Groundhog Day as British MPs feud over Brexit
The House of Commons will hold its first debate over a bombshell new bill introduced by Johnson's Conservative government
It'll be deja vu all over again as Britain's parliament on Monday renews battle over Brexit, with influential MPs up in arms over Prime Minister Boris Johnson's plan to blow up an EU treaty.
The House of Commons will hold its first debate over a bombshell new bill introduced by Johnson's Conservative government, after a fraught buildup that evoked the film "Groundhog Day" for Austrian Finance Minister Gernot Bluemel.
"Whenever you achieve progress, at some point it is always Great Britain that does not want to keep its promises," he said.
"To be honest, at some point the British side will have to consider how seriously they take the whole thing."
Similar talk was heard last year from exasperated EU diplomats, as Britain was forced repeatedly to postpone Brexit in the face of parliamentary deadlock on how to implement British voters' shock decision in 2016 to quit the bloc.
The impasse was broken by Johnson's victory in a December general election, which gave the Conservatives an 80-seat majority in the Commons, and Brexit took legal effect the next month.
But in practice, Britain remains bound by EU rules under a transition period until the end of this year.
With the clock ticking down, no breakthrough is in sight for regulating cross-Channel trade from January, and Northern Ireland is back as a fiendishly complicated obstacle.
Ostensibly to provide an insurance policy in case of "no deal", Johnson's government last week introduced a bill to override the EU treaty and unilaterally regulate UK trade from January.

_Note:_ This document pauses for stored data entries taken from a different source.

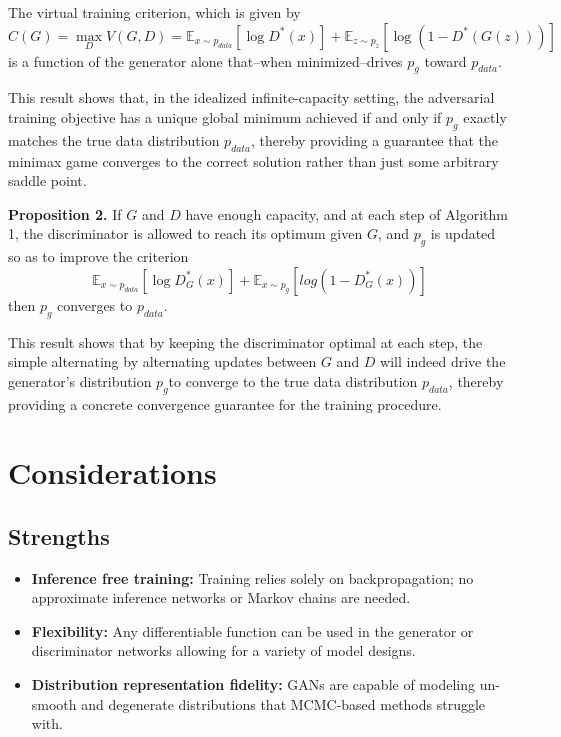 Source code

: \documentclass[10pt]{article}
\begin{document}
\vspace{0.5cm}
\noindent
The virtual training criterion, which is given by
\[
    C(G) =  \max_D V(G, D) = \mathbb{E}_{x \sim p_{data}}[\log D^*(x)] + \mathbb{E}_{z \sim p_z}[\log(1 - D^*(G(z)))]
\]
is a function of the generator alone that–when minimized–drives \(p_g\) toward \(p_{data}\).

This result shows that, in the idealized infinite-capacity setting, the adversarial training objective has a unique global minimum achieved if and only if \(p_g\) exactly matches the true data distribution \(p_{data}\), thereby providing a guarantee that the minimax game converges to the correct solution rather than just some arbitrary saddle point.

\vspace{0.5cm}
\noindent
\textbf{Proposition 2.} If \(G\) and \(D\) have enough capacity, and at each step of Algorithm 1, the discriminator is allowed to reach its optimum given \(G\), and \(p_g\) is updated so as to improve the criterion
\[
    \mathbb{E}_{x \sim p_{data}}[\log D^*_G(x)] + \mathbb{E}_{x \sim p_g}[log(1 - D^*_G(x))]
\]
then \(p_g\) converges to \(p_{data}\).

\vspace{0.5cm}

\noindent
This result shows that by keeping the discriminator optimal at each step, the simple alternating by alternating updates between \(G\) and \(D\) will indeed drive the generator's distribution \(p_g\)to converge to the true data distribution \(p_{data}\), thereby providing a concrete convergence guarantee for the training procedure.


\section*{Considerations}
\subsection*{Strengths}
\begin{itemize}
    \item \textbf{Inference free training:} Training relies solely on backpropagation; no approximate inference networks or Markov chains are needed.
    \item \textbf{Flexibility:} Any differentiable function can be used in the generator or discriminator networks allowing for a variety of model designs.
    \item \textbf{Distribution representation fidelity:} GANs are capable of modeling un-smooth and degenerate distributions that MCMC-based methods struggle with.
\end{itemize}
\end{document}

The EU, which is meant to retain a say over Northern Ireland's trading relationship with EU member Ireland, was blind-sided, as were many in parliament.
Even some Brexiteer MPs and lords were aghast that Britain would trash a binding international treaty and potentially endanger Northern Ireland's fragile peace.
But the government is determined to ram the UK Internal Market Bill through as quickly as possible, and senior minister Michael Gove believes it can avert a full-scale rebellion.
"I think we have got the support of our own MPs and MPs in other parties as well," he told BBC television. "But you're absolutely right we are reaching a crunch moment."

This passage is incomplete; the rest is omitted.